Popular tourist destinations amongst those who visit the West Coast include the national parks. California is home to 9 national parks including the Yosemite National Park, which is considered to be the most visited. Earlier this year the park closed due to the pandemic, but it has been forced to remain closed as a result of the poor air quality in the area from the surrounding fires.
Redding, CA, in particular, is home to a vast amount of public lands including Shasta State Historic Park and Turtle Bay Exploration Park. The fire activity in that area includes the Zogg Fire that is currently spread across 56,305 acres with 203 structures destroyed and 4 confirmed fatalities. While one could assume the wildfires in that area would have a continued effect on the tourism industry, the wildfires only seemed to impact tourism for about a week when the national forests closed in order to minimize risk. Laurie Baker, CEO of Redding Visitors Bureau, admitted that after that week, however, it has gone back to business as usual for her company.
“I would say the fires are bringing people to stay in Redding who might not have stayed without the influence of the fires, which means those visiting for non-fire reasons might have to search harder for accommodations; however, the smoke from the fires is not causing people to stay away.”
While Baker says the smoke is not affecting business in Redding, it does have an effect on another popular tourist attraction: wineries.
Wine Country, a region located in the northern Bay Area of California dubbed for its famed wineries, was also affected by the wildfires.

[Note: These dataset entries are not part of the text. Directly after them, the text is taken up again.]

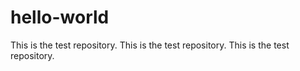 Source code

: # hello-world
This is the test repository.
This is the test repository.
This is the test repository.
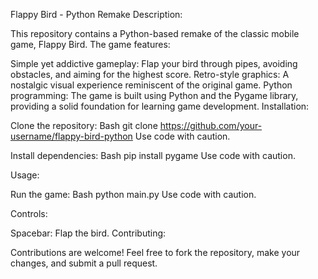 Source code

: Flappy Bird - Python Remake
Description:

This repository contains a Python-based remake of the classic mobile game, Flappy Bird. The game features:

Simple yet addictive gameplay: Flap your bird through pipes, avoiding obstacles, and aiming for the highest score.
Retro-style graphics: A nostalgic visual experience reminiscent of the original game.
Python programming: The game is built using Python and the Pygame library, providing a solid foundation for learning game development.
Installation:

Clone the repository:
Bash
git clone https://github.com/your-username/flappy-bird-python
Use code with caution.

Install dependencies:
Bash
pip install pygame
Use code with caution.

Usage:

Run the game:
Bash
python main.py
Use code with caution.

Controls:

Spacebar: Flap the bird.
Contributing:

Contributions are welcome! Feel free to fork the repository, make your changes, and submit a pull request.
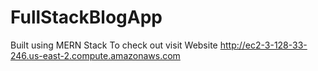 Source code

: # FullStackBlogApp


Built using MERN Stack
To check out visit
Website 
http://ec2-3-128-33-246.us-east-2.compute.amazonaws.com
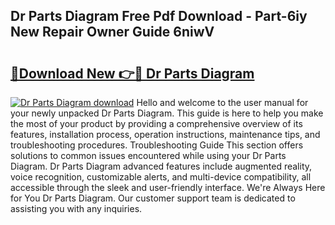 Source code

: ## Dr Parts Diagram Free Pdf Download - Part-6iy New Repair Owner Guide 6niwV

# <h2><a href="http://dfqw2v.blite.top/?on=Dr+Parts+Diagram">🔗Download New 👉🔴 Dr Parts Diagram</a></h2>

[![Dr Parts Diagram download](https://i.imgur.com/lujVjoI.png)](http://dfqw2v.blite.top/?on=Dr+Parts+Diagram)
Hello and welcome to the user manual for your newly unpacked Dr Parts Diagram. This guide is here to help you make the most of your product by providing a comprehensive overview of its features, installation process, operation instructions, maintenance tips, and troubleshooting procedures. Troubleshooting Guide This section offers solutions to common issues encountered while using your Dr Parts Diagram. Dr Parts Diagram advanced features include augmented reality, voice recognition, customizable alerts, and multi-device compatibility, all accessible through the sleek and user-friendly interface. We're Always Here for You Dr Parts Diagram. Our customer support team is dedicated to assisting you with any inquiries.
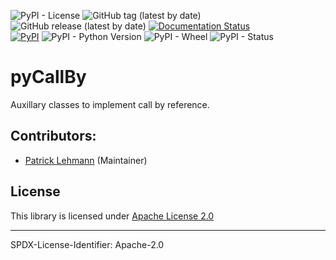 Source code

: ![PyPI - License](https://img.shields.io/pypi/l/pyCallBy)
![GitHub tag (latest by date)](https://img.shields.io/github/v/tag/Paebbels/pyCallBy) 
![GitHub release (latest by date)](https://img.shields.io/github/v/release/Paebbels/pyCallBy)
[![Documentation Status](https://readthedocs.org/projects/pycallby/badge/?version=latest)](https://pyCallBy.readthedocs.io/en/latest/?badge=latest)  
[![PyPI](https://img.shields.io/pypi/v/pyCallBy)](https://pypi.org/project/pyCallBy/)
![PyPI - Python Version](https://img.shields.io/pypi/pyversions/pyCallBy)
![PyPI - Wheel](https://img.shields.io/pypi/wheel/pyCallBy)
![PyPI - Status](https://img.shields.io/pypi/status/pyCallBy)

# pyCallBy

Auxillary classes to implement call by reference.


## Contributors:

* [Patrick Lehmann](https://github.com/Paebbels) (Maintainer)


## License

This library is licensed under [Apache License 2.0](LICENSE.md)

-------------------------

SPDX-License-Identifier: Apache-2.0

The Glass Fire charred more than 67,484 acres in Napa and Sonoma counties as of October 16. At one point, evacuation orders had been issued for more than 50,000 people. As of October 16, most of those were lifted.
According to Sonoma Magazine, three sides of the Ledson Winery property located between Santa Rosa and Kenwood were charred, while some of the vines at Westwood Estate Wines in eastern Santa Rosa were damaged. During the height of the fire, officials were encouraging visitors to avoid the impacted areas, and to confirm availabilities of businesses prior to visiting.
Fortunately, the fire affected a relatively small portion of the area. Most businesses in Sonoma County remain open. Tourists also don’t have to cancel their trips to Wine Country. In fact, all wineries in Sonoma County are open.
It is alleged that the smoke in the area might affect the grape harvest, but how that will impact wineries is yet to be seen. It seems the wildfires are only causing tourists to change some of their original plans and discover new regions instead of cancelling their trips entirely.